O maior problema de Homem-Aranha, inclusive, é não ser amalucado o bastante. Algumas coisas não envelheceram bem, como parte dos efeitos – a computação gráfica, como nas cenas do herói viajando pelas paredes, ou quando a diretoria da Oscorp é desintegrada e viram “esqueletinhos”, é muito ruim pelos padrões modernos e já eram esquisitas em 2002. A armadura do Duende também é desinteressante visualmente, tornando-o parecido com um vilão dos Power Rangers. E para os admiradores do estilo de Sam Raimi, sente-se falta de um pouco mais da porra-louquice com a câmera que o tornou conhecido. O diretor ainda parece contido aqui, e felizmente ele se soltaria mais nos filmes seguintes.

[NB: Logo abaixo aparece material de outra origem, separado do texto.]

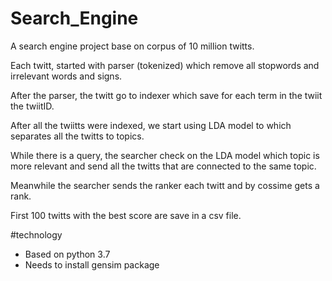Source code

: # Search_Engine
A search engine project base on corpus of 10 million twitts.

Each twitt, started with parser (tokenized) which remove all stopwords and irrelevant words and signs.

After the parser, the twitt go to indexer which save for each term in the twiit the twiitID.

After all the twiitts were indexed, we start using LDA model to which separates all the twitts to topics.

While there is a query, the searcher check on the LDA model which topic is more relevant and send all the twitts that are connected to the same topic.

Meanwhile the searcher sends the ranker each twitt and by cossime gets a rank.

First 100 twitts with the best score are save in a csv file.

#technology

* Based on python 3.7
* Needs to install gensim package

APOSTA PRECISA EM PETER PARKER
Mas nada disso importou: Homem-Aranha foi a maior bilheteria no seu ano de lançamento e o público pôde ver, maravilhado, coisas que antes só podiam ser contempladas nas páginas de um gibi ou em um desenho animado. Foi uma produção beneficiada muito do momento histórico: lançado alguns meses depois dos atentados de 11 de setembro, Homem-Aranha saciou o apetite mundial por uma dose generosa de escapismo e fantasia e, de quebra, ainda canalizou um sentimento pró-Nova York. Não é por acaso que, a certa altura da história, um grupo de cidadãos nova-iorquinos joga pedras no Duende Verde para ajudar o herói ou que o Aranha se balance em frente à bandeira dos Estados Unidos no final.
Acima de tudo, porém, mais do que os efeitos ou a aventura em si, o que conquistou as plateias foi o personagem. Eu que li centenas de HQs do Homem-Aranha, sabia que mesmo um filme mediano do herói já conquistaria o público, mas, ganhamos algo ainda melhor.
Nunca falha: sempre que Hollywood contou – direito – a história de um jovem ganhando grandes poderes e aprendendo a lidar com o peso deles, o resultado teve grande impacto junto ao público. Funcionou com Star Wars, Harry Potter, Matrix. E funcionou também com Homem-Aranha, justamente porque seus realizadores tinham consciência da força do personagem e sua história, e a contaram de maneira simples e com ingredientes cativantes.
E visto como está todo mundo aguardando uma aparição do Aranha de Tobey Maguire no vindouro Homem-Aranha: Sem Volta para Casa, é seguro dizer que o público ainda se sente cativado por esta versão do herói em particular.